Task brief = The required output is the exact sequence of lines from the line holding "web-server port number" to the end of the records, inclusive.

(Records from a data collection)
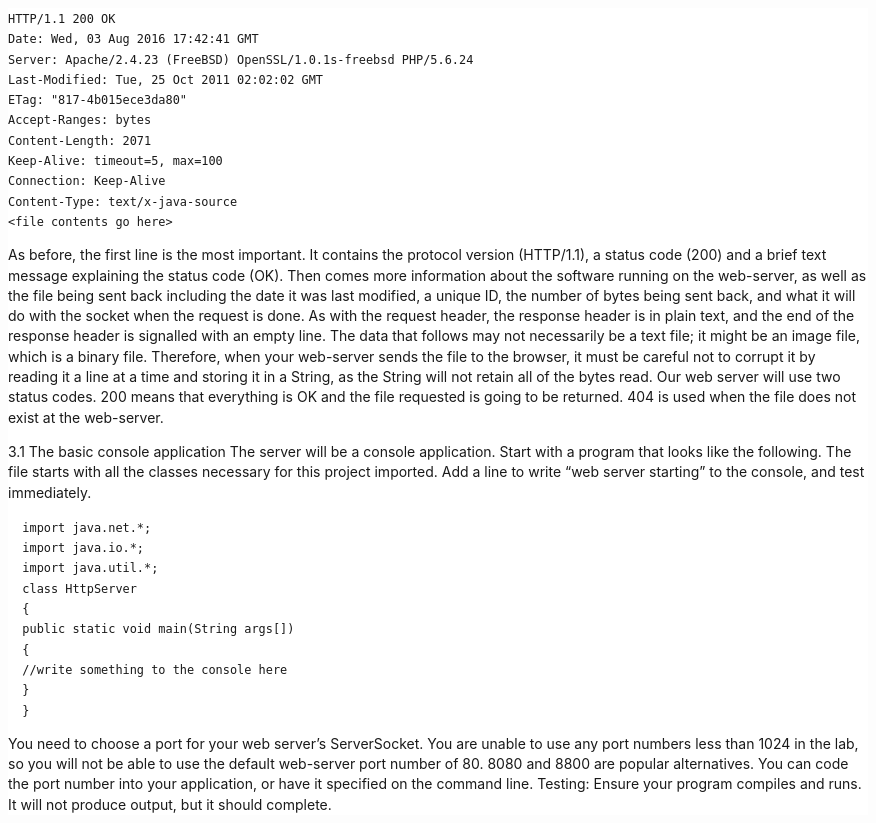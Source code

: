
 ```
HTTP/1.1 200 OK
Date: Wed, 03 Aug 2016 17:42:41 GMT
Server: Apache/2.4.23 (FreeBSD) OpenSSL/1.0.1s-freebsd PHP/5.6.24
Last-Modified: Tue, 25 Oct 2011 02:02:02 GMT
ETag: "817-4b015ece3da80"
Accept-Ranges: bytes
Content-Length: 2071
Keep-Alive: timeout=5, max=100
Connection: Keep-Alive
Content-Type: text/x-java-source
<file contents go here>
```

As before, the first line is the most important. It contains the protocol version
(HTTP/1.1), a status code (200) and a brief text message explaining the status code
(OK). Then comes more information about the software running on the web-server, as
well as the file being sent back including the date it was last modified, a unique ID, the
number of bytes being sent back, and what it will do with the socket when the request
is done. As with the request header, the response header is in plain text, and the end of
the response header is signalled with an empty line.
The data that follows may not necessarily be a text file; it might be an image file,
which is a binary file. Therefore, when your web-server sends the file to the browser, it
must be careful not to corrupt it by reading it a line at a time and storing it in a String,
as the String will not retain all of the bytes read.
Our web server will use two status codes. 200 means that everything is OK and the
file requested is going to be returned. 404 is used when the file does not exist at the
web-server.

3.1 The basic console application
The server will be a console application. Start with a program that looks like the following.
The file starts with all the classes necessary for this project imported. Add a line to write
“web server starting” to the console, and test immediately.

```
  import java.net.*;
  import java.io.*;
  import java.util.*;
  class HttpServer
  {
  public static void main(String args[])
  {
  //write something to the console here
  }
  }
```

You need to choose a port for your web server’s ServerSocket. You are unable to use
any port numbers less than 1024 in the lab, so you will not be able to use the default
web-server port number of 80. 8080 and 8800 are popular alternatives. You can code the
port number into your application, or have it specified on the command line.
Testing: Ensure your program compiles and runs. It will not produce output, but it
should complete.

Exercise output =
web-server port number of 80. 8080 and 8800 are popular alternatives. You can code the
port number into your application, or have it specified on the command line.
Testing: Ensure your program compiles and runs. It will not produce output, but it
should complete.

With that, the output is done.